# Primers



## late.runner (Dec 17, 2006)

Hi All,

I'm getting back into handloading and occasional prairie dogging as well as moving into the community of benchrest shooting. Two weeks ago I gave the go-ahead to build my first custom rifle for these purposes. Now I'm learning from the local reloading supplier that he doesn't have small rifle benchrest primers or small rifle magnum primers to handload for my new 6br. Can any of you out there tell me where I might find 500 to 1000 primers of either of these sizes to get me started in this endevor?

Thanks very much,

Laterunner


----------



## bearhunter (Jan 30, 2009)

sorrt to say it but unless you can find a private person who is willing to share you may be s.o.l. good luck


----------



## NDTerminator (Aug 20, 2003)

Folks are stocking up on the chance that the Dear Leader and his minions pull off some of their back door gun control agenda. They know they will have great difficulty getting at the guns, so they will try to restrict ammo & reloading components...

If you find some, buy as many as you can afford or that they will sell you..


----------



## Plainsman (Jul 30, 2003)

I kind of look at this as bitter reality setting in. Those who believed Obama have nothing much to shoot, those of us who knew he was a liar about respecting the second amendment should be able to shoot for a while yet. Many people say they don't like to pay attention to politics. My response is, what kind of slingshot are you using for deer and geese this fall. 

NDTerminator, I'm guessing your going to be good for a while.  Some were buying Obama stickers, Obama buttons, Obama plates, I was buying components and other essentials like:


----------



## Bernie P. (Sep 25, 2008)

Obama and company have rightly struck fear and loathing in the hearts of gun owners.As such everyone is gobbling up as much as they can find/afford and I'm no exception.My advice is as soon as you find ANY components you even think you might need do the same.


----------



## NDTerminator (Aug 20, 2003)

Plainsman.... :beer:

Speaking of primers, I had a buddy from MO call the other day. This guy has a WALK-IN safe and does nothing small when it comes to hunting, guns, & shooting. He had moved to MO from ALA and found that 20,000 Small Rifle Primers had gone AWOL during the move!!! Talk about a devasating loss at the worst possible time!

He figures it might have been better to lose 20,000 small gold nuggets... :******:


----------



## People (Jan 17, 2005)

late.runner You will have to keep checking every place online and locally you can. I checked a few online places and they are out of everything. CCI BR and Russian small rifle mag primers work the best in my BR. I did try Winchester and they were ok but I did not try as many different loads as possible.

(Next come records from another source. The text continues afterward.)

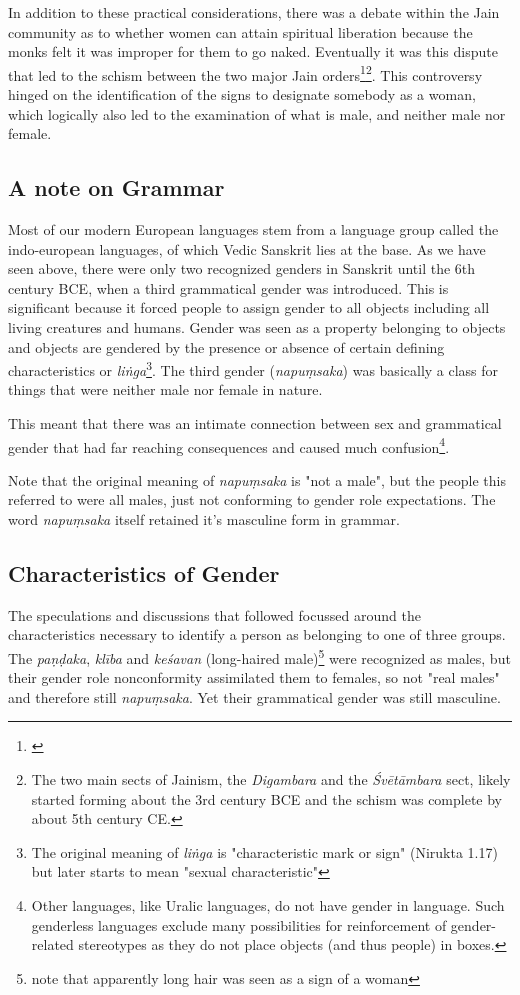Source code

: In addition to these practical considerations, there was a debate within the Jain community as to whether women can attain spiritual liberation because the monks felt it was improper for them to go naked. Eventually it was this dispute that led to the schism between the two major Jain orders\footnote{\cite{dudas}}\footnote{The two main sects of Jainism, the {\em Digambara} and the {\em Śvētāmbara} sect, likely started forming about the 3rd century BCE and the schism was complete by about 5th century CE.}. This controversy hinged on the identification of the signs to designate somebody as a woman, which logically also led to the examination of what is male, and neither male nor female. 

\subsection{A note on Grammar}
Most of our modern European languages stem from a language group called the indo-european languages, of which Vedic Sanskrit lies at the base. As we have seen above, there were only two recognized genders in Sanskrit until the 6th century BCE, when a third grammatical gender was introduced. This is significant because it forced people to assign gender to all objects including all living creatures and humans. Gender was seen as a property belonging to objects and objects are gendered by the presence or absence of certain defining characteristics or {\em liṅga}\footnote{The original meaning of {\em liṅga} is "characteristic mark or sign" (Nirukta 1.17) but later starts to mean "sexual characteristic"}. The third gender ({\em napuṃsaka}) was basically a class for things that were neither male nor female in nature.

This meant that there was an intimate connection between sex and grammatical gender that had far reaching consequences and caused much confusion\footnote{Other languages, like Uralic languages, do not have gender in language. Such genderless languages exclude many possibilities for reinforcement of gender-related stereotypes as they do not place objects (and thus people) in boxes.}. 

Note that the original meaning of {\em napuṃsaka} is "not a male", but the people this referred to were all males, just not conforming to gender role expectations. The word {\em napuṃsaka} itself retained it's masculine form in grammar.

\subsection{Characteristics of Gender}
The speculations and discussions that followed focussed around the characteristics necessary to identify a person as belonging to one of three groups. The {\em paṇḍaka}, {\em klība} and {\em keśavan} (long-haired male)\footnote{note that apparently long hair was seen as a sign of a woman} were recognized as males, but their gender role nonconformity assimilated them to females, so not "real males" and therefore still {\em napuṃsaka}. Yet their grammatical gender was still masculine.

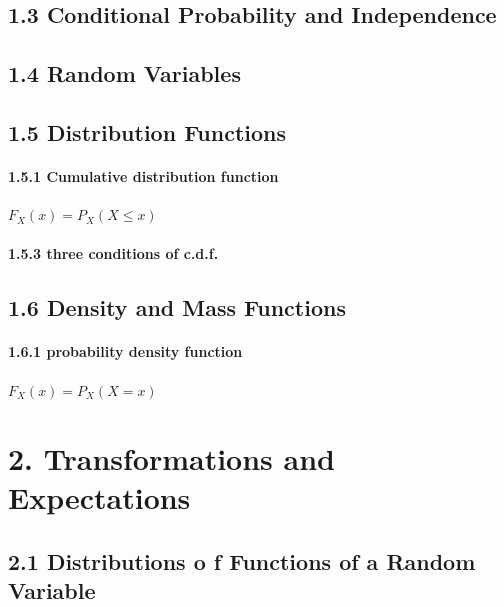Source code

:\documentclass[6pt,twocolumn,Portrait]{article}
\let\oldparagraph\paragraph
\renewcommand{\paragraph}[1]{\oldparagraph{#1}\mbox{}}
\begin{document}
\hypertarget{conditional-probability-and-independence}{%
\subsection{1.3 Conditional Probability and
Independence}\label{conditional-probability-and-independence}}

\hypertarget{random-variables}{%
\subsection{1.4 Random Variables}\label{random-variables}}

\hypertarget{distribution-functions}{%
\subsection{1.5 Distribution Functions}\label{distribution-functions}}

\hypertarget{CDF}{%
\paragraph{1.5.1 Cumulative distribution function}\label{CDF}}

\(F_X(x)=P_X(X\le x)\)

\hypertarget{cdfP}{%
\paragraph{1.5.3 three conditions of c.d.f.}\label{cdfP}}

\hypertarget{density-and-mass-functions}{%
\subsection{1.6 Density and Mass
Functions}\label{density-and-mass-functions}}

\hypertarget{PDF}{%
\paragraph{1.6.1 probability density function}\label{PDF}}

\(F_X(x)=P_X(X= x)\)

\hypertarget{transformations-and-expectations}{%
\section{2. Transformations and
Expectations}\label{transformations-and-expectations}}

\hypertarget{distributions-o-f-functions-of-a-random-variable}{%
\subsection{2.1 Distributions o f Functions of a Random
Variable}\label{distributions-o-f-functions-of-a-random-variable}}
\end{document}
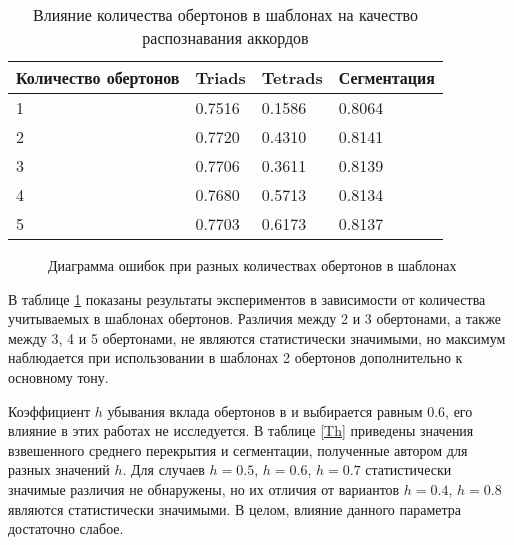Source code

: \begin{table} [htbp]
  \centering
  \parbox{15cm}{\caption{Влияние количества обертонов в шаблонах на качество
  распознавания аккордов} \label{Tover}}
  \begin{tabular}{|l|l|l|l|}
  \hline
  Количество обертонов & Triads & Tetrads & Сегментация \\
  \hline
  1 & 0.7516 & 0.1586 & 0.8064 \\
  2 & 0.7720 & 0.4310 & 0.8141 \\
  3 & 0.7706 & 0.3611 & 0.8139 \\
  4 & 0.7680 & 0.5713 & 0.8134 \\
  5 & 0.7703 & 0.6173 & 0.8137 \\
  \hline
  \end{tabular}
\end{table}

\begin{figure}[h]
  \begin{minipage}[h]{0.49\linewidth}
  \end{minipage}
  \hfill
  \begin{minipage}[h]{0.49\linewidth}
  \end{minipage}
  \caption{Диаграмма ошибок при разных количествах обертонов в шаблонах}
  \label{img:nHarm}
\end{figure}

В таблице \ref{Tover} показаны результаты экспериментов в зависимости от
количества учитываемых в шаблонах обертонов. Различия между 2 и 3 обертонами, а
также между 3, 4 и 5 обертонами, не являются статистически значимыми, но
максимум наблюдается при использовании в шаблонах 2 обертонов дополнительно к
основному тону.

Коэффициент $h$ убывания вклада обертонов в \cite{Gomez2006} и \cite{Oudre2009}
выбирается равным 0.6, его влияние в этих работах не исследуется. В таблице
\ref{Th} приведены значения взвешенного среднего перекрытия и сегментации,
полученные автором для разных значений $h$. Для случаев $h=0.5$, $h=0.6$,
$h=0.7$ статистически значимые различия не обнаружены, но их отличия от
вариантов $h=0.4$, $h=0.8$ являются статистически значимыми. В целом, влияние
данного параметра достаточно слабое.

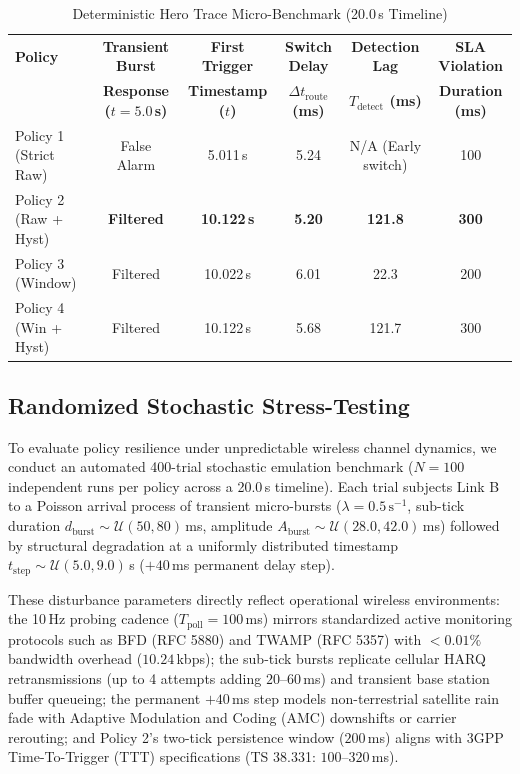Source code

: \documentclass[conference]{IEEEtran}
\begin{document}
\begin{table}[htbp]
\caption{Deterministic Hero Trace Micro-Benchmark (20.0\,s Timeline)}
\label{tab:hero_trace_metrics}
\centering
\begin{tabular}{lccccc}
\toprule
\textbf{Policy} & \textbf{Transient Burst} & \textbf{First Trigger} & \textbf{Switch Delay} & \textbf{Detection Lag} & \textbf{SLA Violation} \\
& \textbf{Response ($t=5.0$\,s)} & \textbf{Timestamp ($t$)} & \textbf{$\Delta t_{\text{route}}$ (ms)} & \textbf{$T_{\text{detect}}$ (ms)} & \textbf{Duration (ms)} \\
\midrule
Policy 1 (Strict Raw)    & False Alarm          & 5.011\,s          & 5.24       & N/A (Early switch) & 100 \\
Policy 2 (Raw + Hyst)    & \textbf{Filtered}    & \textbf{10.122\,s} & \textbf{5.20} & \textbf{121.8}     & \textbf{300} \\
Policy 3 (Window)        & Filtered             & 10.022\,s          & 6.01       & 22.3               & 200 \\
Policy 4 (Win + Hyst)    & Filtered             & 10.122\,s          & 5.68       & 121.7              & 300 \\
\bottomrule
\end{tabular}
\end{table}

\subsection{Randomized Stochastic Stress-Testing}
\label{sec:stochastic_eval}

To evaluate policy resilience under unpredictable wireless channel dynamics, we conduct an automated 400-trial stochastic emulation benchmark ($N = 100$ independent runs per policy across a 20.0\,s timeline). Each trial subjects Link B to a Poisson arrival process of transient micro-bursts ($\lambda = 0.5\,\text{s}^{-1}$, sub-tick duration $d_{\text{burst}} \sim \mathcal{U}(50, 80)$\,ms, amplitude $A_{\text{burst}} \sim \mathcal{U}(28.0, 42.0)$\,ms) followed by structural degradation at a uniformly distributed timestamp $t_{\text{step}} \sim \mathcal{U}(5.0, 9.0)$\,s ($+40$\,ms permanent delay step).

These disturbance parameters directly reflect operational wireless environments: the 10\,Hz probing cadence ($T_{\text{poll}} = 100$\,ms) mirrors standardized active monitoring protocols such as BFD (RFC 5880) and TWAMP (RFC 5357) with $<0.01\%$ bandwidth overhead ($10.24$\,kbps); the sub-tick bursts replicate cellular HARQ retransmissions (up to 4 attempts adding $20\text{--}60$\,ms) and transient base station buffer queueing; the permanent $+40$\,ms step models non-terrestrial satellite rain fade with Adaptive Modulation and Coding (AMC) downshifts or carrier rerouting; and Policy 2's two-tick persistence window ($200$\,ms) aligns with 3GPP Time-To-Trigger (TTT) specifications (TS 38.331: $100\text{--}320$\,ms).
\end{document}

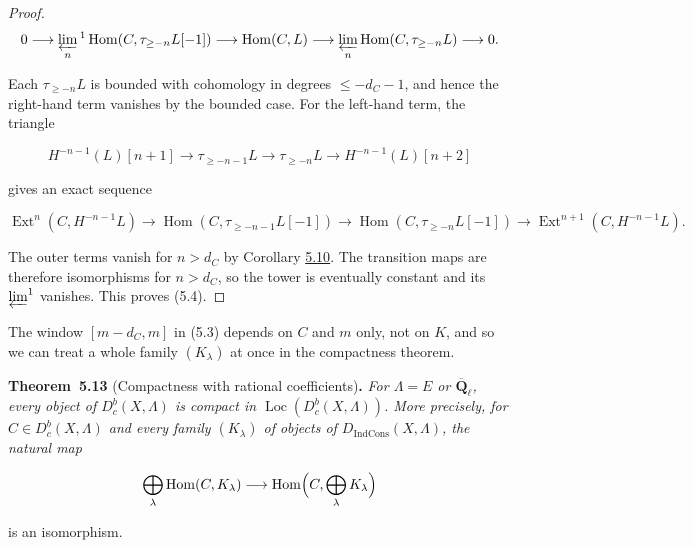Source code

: \documentclass[11pt]{article}
\newenvironment{bpstatement}[2]{\par\addvspace{0.6\baselineskip}\noindent\textbf{#1}#2\textbf{.}\enspace\ignorespaces}
  {\par\addvspace{0.4\baselineskip}}
\newenvironment{bpstatementit}[2]{\begin{bpstatement}{#1}{#2}\itshape\ignorespaces}{\end{bpstatement}}
\providecommand{\Dbc}{}\renewcommand{\Dbc}{D^b_c}
\providecommand{\Dic}{}\renewcommand{\Dic}{D_{\IndCons}}
\providecommand{\Ext}{}\renewcommand{\Ext}{\operatorname{Ext}}
\providecommand{\Hom}{}\renewcommand{\Hom}{\operatorname{Hom}}
\providecommand{\IndCons}{}\renewcommand{\IndCons}{\operatorname{IndCons}}
\providecommand{\Loc}{}\renewcommand{\Loc}{\operatorname{Loc}}
\begin{document}
\begin{proof}[{Proof}]
\[
0\longrightarrow\varprojlim_n{}^1
\Hom(C,\tau_{\geq-n}L[-1])
\longrightarrow\Hom(C,L)
\longrightarrow\varprojlim_n\Hom(C,\tau_{\geq-n}L)
\longrightarrow0.
\]

Each \(\tau_{\geq-n}L\) is bounded with cohomology in degrees \(\leq-d_C-1\), and hence the right-hand term vanishes by the bounded case. For the left-hand term, the triangle

\[
H^{-n-1}(L)[n+1]\longrightarrow \tau_{\geq-n-1}L
\longrightarrow \tau_{\geq-n}L\longrightarrow H^{-n-1}(L)[n+2]
\]

gives an exact sequence

\[
\Ext^{n}(C,H^{-n-1}L)\to\Hom(C,\tau_{\geq-n-1}L[-1])\to\Hom(C,\tau_{\geq-n}L[-1])
\to\Ext^{n+1}(C,H^{-n-1}L).
\]

The outer terms vanish for \(n>d_C\) by Corollary \hyperref[bp30]{5.10}. The transition maps are therefore isomorphisms for \(n>d_C\), so the tower is eventually constant and its \(\varprojlim^1\) vanishes. This proves (5.4).
\end{proof}

\label{bp39}%
The window \([m-d_C,m]\) in (5.3) depends on \(C\) and \(m\) only, not on \(K\), and so we can treat a whole family \((K_\lambda)\) at once in the compactness theorem.

\label{bp40}%
\begin{bpstatementit}{Theorem~5.13}{ (Compactness with rational coefficients)}
For \(\Lambda=E\) or \(\overline{\mathbf Q}_\ell\), every object of \(\Dbc(X,\Lambda)\) is compact in \(\Loc(\Dbc(X,\Lambda))\). More precisely, for \(C\in\Dbc(X,\Lambda)\) and every family \((K_\lambda)\) of objects of \(\Dic(X,\Lambda)\), the natural map

\[
\bigoplus_\lambda\Hom(C,K_\lambda)
\longrightarrow\Hom\Bigl(C,\bigoplus_\lambda K_\lambda\Bigr)
\]

is an isomorphism.
\end{bpstatementit}
\end{document}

If you find any I would say buy as many as you can and put them in a ammo can. I think you can buy 40 or 50K per hasmat sticker.

I am glad I stocked up

Chuck Norris can touch MC Hammer.


----------



## jtillman (Oct 31, 2005)

I had to call Scheels/Gander/Sportsmens twice a day every day until one of them finally had some. I was nice, I only took two of the four bricks left yesterday.


----------